Dans quelques années, il apparaîtra peut-être que pour sauver quelques centaines de milliers de vie – encore une fois pour la plupart âgées ou déjà fragiles – on aura créé une situation de chômage massif, de tensions économiques et sociales, de pénurie financière et de faillites en cascade qui au final entraîne davantage de décès ou de dommages sanitaires (suicides, dépressions, délinquance, violence, etc.).  Il faut souhaiter qu’on n’ait pas alors à regretter d’avoir tout sacrifié à un principe qui vaut pour les situations ordinaires, mais peut-être pas autant pour les situations extrêmes comme celle que nous vivons.

C’est pourquoi il n’est pas scandaleux d’attribuer un prix (et pas seulement une dignité) à la vie humaine, comme le font les assureurs et les économistes. Tout dépend de la façon dont est calculé ce prix. S’il ne prend en compte que les coûts et les bénéfices directement liés à l’activité productive (ce qu’elle rapporte comme travailleur actif et ce qu’elle coûte en dépenses de santé, d’éducation, de retraite, etc.), il inclinera vers un utilitarisme calculateur à court terme, ouvrant la porte à toutes les dérives qui ont conduit à la débâcle des hôpitaux français et plus généralement des services publics. Si en revanche il intègre ce que les économistes appellent les « externalités », c’est-à-dire les dommages causés à l’environnement, les coûts indirects liés à la dégradation des conditions de vie, les gains à long terme liés à une amélioration du bonheur des hommes et de l’état de la planète, ce peut être un instrument utile pour se dégager de la pression des urgences à courte vue.

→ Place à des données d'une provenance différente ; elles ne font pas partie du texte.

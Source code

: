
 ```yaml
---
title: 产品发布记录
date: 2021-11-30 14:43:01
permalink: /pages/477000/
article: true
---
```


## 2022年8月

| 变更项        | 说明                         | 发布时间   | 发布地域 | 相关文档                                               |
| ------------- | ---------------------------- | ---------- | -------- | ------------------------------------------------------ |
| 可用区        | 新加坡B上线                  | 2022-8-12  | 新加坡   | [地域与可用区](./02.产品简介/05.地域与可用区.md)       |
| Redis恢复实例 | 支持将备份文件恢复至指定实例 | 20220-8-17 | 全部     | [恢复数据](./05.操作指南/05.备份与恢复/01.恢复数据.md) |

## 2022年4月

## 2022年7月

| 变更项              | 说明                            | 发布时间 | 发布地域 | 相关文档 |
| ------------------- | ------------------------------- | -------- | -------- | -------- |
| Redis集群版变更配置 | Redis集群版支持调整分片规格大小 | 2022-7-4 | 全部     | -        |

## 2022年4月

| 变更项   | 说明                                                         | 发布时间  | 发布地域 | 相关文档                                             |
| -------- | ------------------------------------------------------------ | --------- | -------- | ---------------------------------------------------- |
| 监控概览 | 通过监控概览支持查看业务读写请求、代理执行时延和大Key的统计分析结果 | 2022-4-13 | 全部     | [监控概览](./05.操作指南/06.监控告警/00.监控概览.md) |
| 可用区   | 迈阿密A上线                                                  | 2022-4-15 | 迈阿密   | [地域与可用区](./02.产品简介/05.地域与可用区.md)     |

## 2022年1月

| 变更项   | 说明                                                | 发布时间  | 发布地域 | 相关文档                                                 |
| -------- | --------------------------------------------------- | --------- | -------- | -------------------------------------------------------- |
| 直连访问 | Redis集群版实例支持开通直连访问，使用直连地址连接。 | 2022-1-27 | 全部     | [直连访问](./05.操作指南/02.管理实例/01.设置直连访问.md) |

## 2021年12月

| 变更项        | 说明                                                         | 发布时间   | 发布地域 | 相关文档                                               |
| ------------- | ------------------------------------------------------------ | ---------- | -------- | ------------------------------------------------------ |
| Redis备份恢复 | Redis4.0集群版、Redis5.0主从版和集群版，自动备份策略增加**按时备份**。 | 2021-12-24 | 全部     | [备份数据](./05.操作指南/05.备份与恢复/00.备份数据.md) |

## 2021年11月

Dans ce cas, prix et valeur tendent à se rapprocher, voire à se confondre. « L’économie du bonheur », telle que la conçoivent des économistes comme Claudia Senik, Ester Duflo ou Amartya Sen, ne cherche pas à quantifier la vie humaine mais plutôt à évaluer les retombées et les implications concrètes d’une politique qui ferait de l’humanité dans son ensemble et de chaque homme en particulier un sujet à considérer dans toutes ses dimensions et non pas seulement comme « homo economicus ». De celui-ci à celui-là il n’y a pas contradiction, mais un élargissement des perspectives et des paramètres. La valeur de la vie humaine ne s’oppose pas à son prix comme la qualité à la quantité, la dignité à la rentabilité, la philosophie à la finance : elle invite seulement à passer d’une « économie restreinte » à une « économie générale ».